The next notebook will demonstrate how to perform more advanced `EndpointConfig` strategies to support canary rollouts and A/B testing.

_Note:  If not using a US-based region, you may need to adapt the container image to your current region using the following table:_

https://docs.aws.amazon.com/deep-learning-containers/latest/devguide/deep-learning-containers-images.html

In [57]:
import time
timestamp = int(time.time())

gold_training_master_model_name = '{}-{}-{}'.format('gm', 'tf', timestamp)

print(tensorflow_model_name)

gm-tf-1597634989


In [58]:
from sagemaker.tensorflow.serving import Model

gold_training_master = Model(name=gold_training_master_model_name,
                             model_data='s3://{}/{}/output/model.tar.gz'.format(bucket, training_job_name),
                             role=role,                
                             framework_version='2.1.0')

Parameter image will be renamed to image_uri in SageMaker Python SDK v2.


In [60]:
gold_training_master_endpoint_name = '{}-{}-{}'.format(training_job_name, 'tf', timestamp)

print(gold_training_master_endpoint_name)

gold-training-master-tf-1597634989


In [61]:
tensorflow_model = tensorflow_model.deploy(endpoint_name=gold_training_master_endpoint_name,
                                           initial_instance_count=1, # Should use >=2 for high(er) availability 
                                           instance_type='ml.c5.9xlarge', # requires enough disk space for tensorflow, transformers, and bert downloads
                                           wait=False)

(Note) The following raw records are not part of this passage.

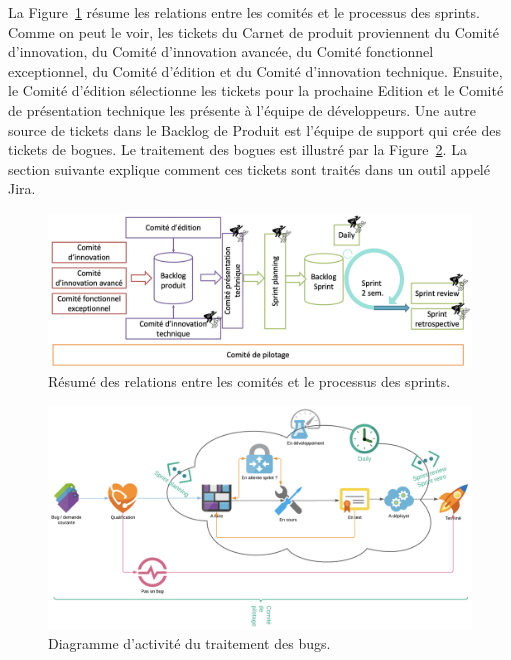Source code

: La Figure~\ref{fig:committees-and-scrum} résume les relations entre les comités et le processus des sprints. Comme on peut le voir, les tickets du Carnet de produit proviennent du Comité d'innovation, du Comité d'innovation avancée, du Comité fonctionnel exceptionnel, du Comité d'édition et du Comité d'innovation technique. Ensuite, le Comité d'édition sélectionne les tickets pour la prochaine Edition et le Comité de présentation technique les présente à l'équipe de développeurs. Une autre source de tickets dans le Backlog de Produit est l'équipe de support qui crée des tickets de bogues. Le traitement des bogues est illustré par la Figure~\ref{fig:treatment-of-bugs}. La section suivante explique comment ces tickets sont traités dans un outil appelé Jira.

\begin{figure}[ht]
    \centering
    \includegraphics[width=\textwidth]{img/committees-and-scrum}
    \caption{Résumé des relations entre les comités et le processus des sprints.}
    \label{fig:committees-and-scrum}
\end{figure}

\begin{figure}[ht]
    \centering
    \includegraphics[width=\textwidth]{img/treatment-of-bugs}
    \caption{Diagramme d'activité du traitement des bugs.}
    \label{fig:treatment-of-bugs}
\end{figure}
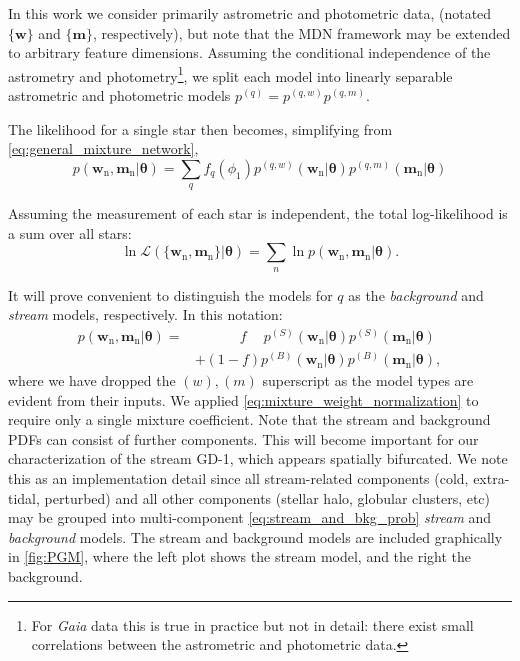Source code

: \documentclass[twocolumn]{aastex631}
\newcommand{\stream}[1]{#1}
\newcommand{\dataarchive}[1]{\textit{#1}}
\newcommand{\Gaia}{\dataarchive{Gaia}}
\newcommand{\mrm}[1]{\mathrm{#1}}
\newcommand{\mbs}[1]{\boldsymbol{#1}}
\newcommand{\mcal}[1]{\mathcal{#1}}
\newcommand{\pdf}{p}
\newcommand{\nth}[1]{{#1}_{\mrm{n}}}  %
\newcommand{\smallcomponent}[2]{#2^{\scriptscriptstyle (#1)}}
\newcommand{\cmp}[2]{\smallcomponent{#1}{#2}}
\newcommand{\Scmp}[1]{\cmp{S}{#1}}
\newcommand{\Bcmp}[1]{\cmp{B}{#1}}
\newcommand{\Spdf}{\Scmp{\pdf}}
\newcommand{\Bpdf}{\Bcmp{\pdf}}
\begin{document}
        In this work we consider primarily astrometric and photometric data,
        (notated $\{\mbs{w}\}$ and $\{\mbs{m}\}$, respectively), but note that
        the MDN framework may be extended to arbitrary feature dimensions.
        Assuming the conditional independence of the astrometry and
        photometry\footnote{ For \Gaia{} data this is true in practice but not
        in detail: there exist small correlations between the astrometric and
        photometric data.}, we split each model into linearly separable
        astrometric and photometric models $\cmp{q}{\pdf} = \cmp{q,w}{\pdf}
        \cmp{q,m}{\pdf}$.

        The likelihood for a single star then becomes, simplifying from
        \autoref{eq:general_mixture_network},
        \begin{equation} \label{eq:general_model}
            \!\!\!\!\! \pdf(\nth{\mbs{w}}, \! \nth{\mbs{m}} | \mbs{\theta})
                \!=\! \sum_{q} \! f_q(\phi_1) \cmp{q,w}{\pdf}(\nth{\mbs{w}}|\mbs{\theta}) \cmp{q,m}{\pdf}(\nth{\mbs{m}}|\mbs{\theta})
        \end{equation}

        Assuming the measurement of each star is independent, the total
        log-likelihood is a sum over all stars:
        \begin{equation} \label{eq:general_likelihood}
            \ln\mcal{L}\left(\{\nth{\mbs{w}},\nth{\mbs{m}}\} | \mbs{\theta}\right) = \sum_n \ln \pdf(\nth{\mbs{w}}, \nth{\mbs{m}} | \mbs{\theta}).
        \end{equation}

        It will prove convenient to distinguish the models for $q$ as the
        \textit{background} and \textit{stream} models, respectively. In this
        notation:
        \begin{align} \label{eq:stream_and_bkg_prob}
            \pdf(\nth{\mbs{w}}, \nth{\mbs{m}} | \mbs{\theta})
            =& \phantom{+} \qquad f \phantom{+} \Spdf(\nth{\mbs{w}}|\mbs{\theta}) \Spdf(\nth{\mbs{m}}|\mbs{\theta}) \\
            & + (1-f) \Bpdf(\nth{\mbs{w}}|\mbs{\theta}) \Bpdf(\nth{\mbs{m}}|\mbs{\theta}), \nonumber
        \end{align}
        where we have dropped the $(w), (m)$ superscript as the model types are
        evident from their inputs. We applied
        \autoref{eq:mixture_weight_normalization} to require only a single
        mixture coefficient.  Note that the stream and background PDFs can
        consist of further components. This will become important for our
        characterization of the stream \stream{GD-1}, which appears spatially
        bifurcated. We note this as an implementation detail since all
        stream-related components (cold, extra-tidal, perturbed) and all other
        components (stellar halo, globular clusters, etc) may be grouped into
        multi-component \autoref{eq:stream_and_bkg_prob} \textit{stream} and
        \textit{background} models.  The stream and background models are
        included graphically in \autoref{fig:PGM}, where the left plot shows the
        stream model, and the right the background.
\end{document}
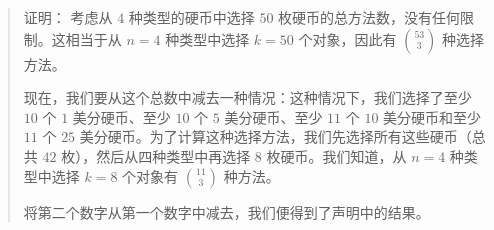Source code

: \begin{enumerate}[label=(\arabic*)]
\begin{quotation}
              \begin{questions}{证明：}
                  考虑从 $4$ 种类型的硬币中选择 $50$ 枚硬币的总方法数，没有任何限制。这相当于从 $n = 4$ 种类型中选择 $k = 50$ 个对象，因此有 ${53 \choose 3}$ 种选择方法。

                  现在，我们要从这个总数中减去一种情况：这种情况下，我们选择了至少 $10$ 个 $1$ 美分硬币、至少 $10$ 个 $5$ 美分硬币、至少 $11$ 个 $10$ 美分硬币和至少 $11$ 个 $25$ 美分硬币。为了计算这种选择方法，我们先选择所有这些硬币（总共 $42$ 枚），然后从四种类型中再选择 $8$ 枚硬币。我们知道，从 $n = 4$ 种类型中选择 $k = 8$ 个对象有 ${11 \choose 3}$ 种方法。

                  将第二个数字从第一个数字中减去，我们便得到了声明中的结果。
              \end{questions}
          \end{quotation}
\end{enumerate}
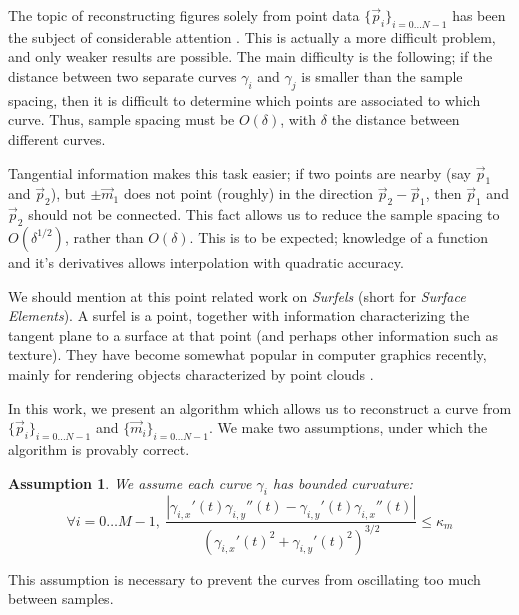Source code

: \documentclass{article}
\newtheorem{assumption}{Assumption}
\numberwithin{cntr}{section}
\numberwithin{equation}{section}
\newcommand{\abs}[1]{\left| #1 \right|}%
\newcommand{\vp}[0]{{\vec{p}}}
\newcommand{\vm}[0]{{\vec{m}}}
\newcommand{\Oto}[1]{{0 \ldots #1-1}}
\newcommand{\OtoN}{{0 \ldots N-1}}
\newcommand{\pointData}{{ \{ \vp_{i} \}_{i=\OtoN} }}
\newcommand{\tanData}{{ \{ \vm_{i} \}_{i=\OtoN} }}
\newcommand{\curvemax}{{\kappa_{m}}}
\newcommand{\curvesep}{{\delta}}
\begin{document}
The topic of reconstructing figures solely from point data $\pointData$ has been the subject of considerable attention \cite{amenta98crust,amenta98new,dey99curve,hoppe92surface,amenta02simple, dey01reconstructing}. This is actually a more difficult problem, and only weaker results are possible. The main difficulty is the following; if the distance between two separate curves $\gamma_{i}$ and $\gamma_{j}$ is smaller than the sample spacing, then it is difficult to determine which points are associated to which curve. Thus, sample spacing must be $O(\curvesep)$, with $\curvesep$ the distance between different curves.

Tangential information makes this task easier; if two points are nearby (say $\vp_{1}$ and $\vp_{2}$), but $\pm \vm_{1}$ does not point (roughly) in the direction $\vp_{2}-\vp_{1}$, then $\vp_{1}$ and $\vp_{2}$ should not be connected. This fact allows us to reduce the sample spacing to $O(\curvesep^{1/2})$, rather than $O(\curvesep)$. This is to be expected; knowledge of a function and it's derivatives allows interpolation with quadratic accuracy.

We should mention at this point related work on \emph{Surfels} (short for \emph{Surface Elements}). A surfel is a point, together with information characterizing the tangent plane to a surface at that point (and perhaps other information such as texture). They have become somewhat popular in computer graphics recently, mainly for rendering objects characterized by point clouds \cite{882320,598521,344936,1018057,1103907,383300}.

In this work, we present an algorithm which allows us to reconstruct a curve from $\pointData$ and $\tanData$. We make two assumptions, under which the algorithm is provably correct.

\begin{assumption}
  \label{ass:curvature}
  We assume each curve $\gamma_{i}$ has bounded curvature:
  \begin{equation}
    \label{eq:curvatureAssumption}
    \forall i = \Oto{M}, ~ \frac{
      \abs{\gamma_{i,x}'(t) \gamma_{i,y}''(t) - \gamma_{i,y}'(t) \gamma_{i,x}''(t)}
    } {
      (\gamma_{i,x}'(t)^{2}+\gamma_{i,y}'(t)^{2})^{3/2}
    } \leq \curvemax
  \end{equation}
\end{assumption}

This assumption is necessary to prevent the curves from oscillating too much between samples.
\end{document}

'create_image_uri' will be deprecated in favor of 'ImageURIProvider' class in SageMaker Python SDK v2.


In [63]:
from IPython.core.display import display, HTML

display(HTML('<b>Review <a target="blank" href="https://console.aws.amazon.com/sagemaker/home?region={}#/endpoints/{}">SageMaker REST Endpoint</a></b>'.format(region, gold_training_master_endpoint_name)))


In [None]:
waiter = sm.get_waiter('endpoint_in_service')
waiter.wait(EndpointName=gold_training_master_endpoint_name)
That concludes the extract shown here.